Organic materials have been so far mainly proposed as detectors for ionizing radiation in the indirect conversion approach, i.e. as scintillators, which convert ionizing radiation into visible photons, or as photodiodes, which detect visible photons coming from a scintillator and convert them into an electrical signal.

Meanwhile, traditional materials (Si, CZT, a-Se) for direct solid-state detection (i.e. X-ray photons are directly converted into an electric signal within the crystal) suffer from severe limitations for their mechanical stiffness and processing into large-area pixelated detector matrices in expensive growth facilities, thus the research interest on alternative materials for innovative ionizing radiation detection is rapidly growing.
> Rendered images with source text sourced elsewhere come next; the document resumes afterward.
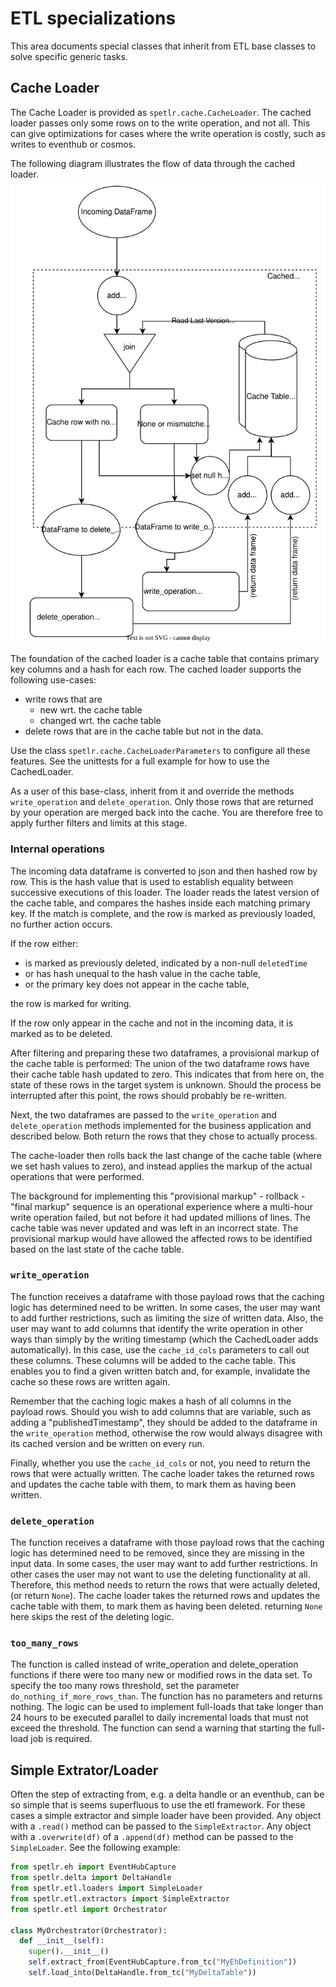 # ETL specializations

This area documents special classes that inherit from ETL base classes to 
solve specific generic tasks.

## Cache Loader

The Cache Loader is provided as `spetlr.cache.CacheLoader`. The cached loader 
passes only some rows on to the write operation, and not all. This can give 
optimizations for cases where the write operation is costly, such as writes 
to eventhub or cosmos. 

The following diagram illustrates the flow of data 
through the cached loader.
![Cache loader diagram](./cached_loader_bkg.svg)

The foundation of the cached loader is a cache table that contains primary key 
columns and a hash for each row. 
The cached loader supports the following use-cases:
- write rows that are 
  - new wrt. the cache table
  - changed wrt. the cache table
- delete rows that are in the cache table but not in the data.

Use the class `spetlr.cache.CacheLoaderParameters` to configure all these features.
See the unittests for a full example for how to use the CachedLoader.

As a user of this base-class, inherit from it and override the methods 
`write_operation` and `delete_operation`. Only those rows that are returned
by your operation are merged back into the cache. You are therefore free
to apply further filters and limits at this stage.

### Internal operations

The incoming data dataframe is converted to json and then hashed row by row. This is 
the hash value that is used to establish equality between successive executions of 
this loader. The loader reads the latest version of the cache table, and compares 
the hashes inside each matching primary key. If the match is complete, and the row 
is marked as previously loaded, no further action occurs.

If the row either:
- is marked as previously deleted, indicated by a non-null `deletedTime`
- or has hash unequal to the hash value in the cache table,
- or the primary key does not appear in the cache table,

the row is marked for writing.

If the row only appear in the cache and not in the incoming data, it is marked as to 
be deleted.

After filtering and preparing these two dataframes, a provisional markup of the cache 
table is performed: The union of the two dataframe rows have their cache table hash 
updated to zero. This indicates that from here on, the state of these rows in the 
target system is unknown. Should the process be interrupted after this point, the 
rows should probably be re-written.

Next, the two dataframes are passed to the `write_operation` and `delete_operation` 
methods implemented for the business application and described below. Both return 
the rows that they chose to actually process.

The cache-loader then rolls back the last change of the cache table (where we set 
hash values to zero), and instead applies the markup of the actual operations that 
were performed.

The background for implementing this "provisional markup" - rollback - "final markup" 
sequence is an operational experience where a multi-hour write operation failed, but 
not before it had updated millions of lines. The cache table was never updated and 
was left in an incorrect state. The provisional markup would have allowed the affected 
rows to be identified based on the last state of the cache table.

### `write_operation`

The function receives a dataframe with those payload rows that the caching
logic has determined need to be written. In some cases, the user may want to
add further restrictions, such as limiting the size of written data.
Also, the user may want to add columns that identify the write operation in
other ways than simply by the writing timestamp (which the CachedLoader adds 
automatically). In this case, use the `cache_id_cols` parameters to call 
out these columns. These columns will be added to the cache table. This enables
you to find a given written batch and, for example, invalidate the cache so 
these rows are written again.

Remember that the caching logic makes a hash of all columns in the payload 
rows. Should you wish to add columns that are variable, such as adding a 
"publishedTimestamp", they should be added to the dataframe in the 
`write_operation` method, otherwise the row would always disagree with its
cached version and be written on every run.

Finally, whether you use the `cache_id_cols` or not, you need to return the 
rows that were actually written. The cache loader takes the returned rows and
updates the cache table with them, to mark them as having been written.

### `delete_operation`

The function receives a dataframe with those payload rows that the caching
logic has determined need to be removed, since they are missing in the input 
data. In some cases, the user may want to add further restrictions. In other
cases the user may not want to use the deleting functionality at all.
Therefore, this method needs to return the rows that were actually deleted,
(or return `None`). The cache loader takes the returned rows and
updates the cache table with them, to mark them as having been deleted.
returning `None` here skips the rest of the deleting logic.

### `too_many_rows`

The function is called instead of write_operation and delete_operation
functions if there were too many new or modified rows in the data set.
To specify the too many rows threshold, set the parameter
`do_nothing_if_more_rows_than`.
The function has no parameters and returns nothing.
The logic can be used to implement full-loads that take longer than
24 hours to be executed parallel to daily incremental loads
that must not exceed the threshold. The function can send a warning
that starting the full-load job is required.

## Simple Extrator/Loader

Often the step of extracting from, e.g. a delta handle or an eventhub,
can be so simple that is seems superfluous to use the etl framework. For
these cases a simple extractor and simple loader have been provided.
Any object with a `.read()` method can be passed to the `SimpleExtractor`.
Any object with a `.overwrite(df)` of a `.append(df)` method can be passed
to the `SimpleLoader`. See the following example:
```python
from spetlr.eh import EventHubCapture
from spetlr.delta import DeltaHandle
from spetlr.etl.loaders import SimpleLoader
from spetlr.etl.extractors import SimpleExtractor
from spetlr.etl import Orchestrator

class MyOrchestrator(Orchestrator):
  def __init__(self):
    super().__init__()
    self.extract_from(EventHubCapture.from_tc("MyEhDefinition"))
    self.load_into(DeltaHandle.from_tc("MyDeltaTable"))
```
In this framework organic semiconductors are very promising candidates, and several attempts have been made in the last few years in the development of low-cost, low-power consuming, flexible and large-area organic direct detectors.

We studied and modeled the direct X-ray photo-conversion in micro-crystalline thin films of TIPSpentacene deposited by drop casting onto flexible PET substrates. We found that these devices are characterized by an unexpected high X-ray sensitivity that we justify by interpreting the detection mechanism as a photo-modulation of the semiconductor conductivity due to charge accumulation during X-ray exposure, resulting in a photoconductive gain effect.

From such findings, we develop a kinetic model that gives an important insight into the physical process that leads to highly sensitive response to ionizing radiation by such low-Z organic materials.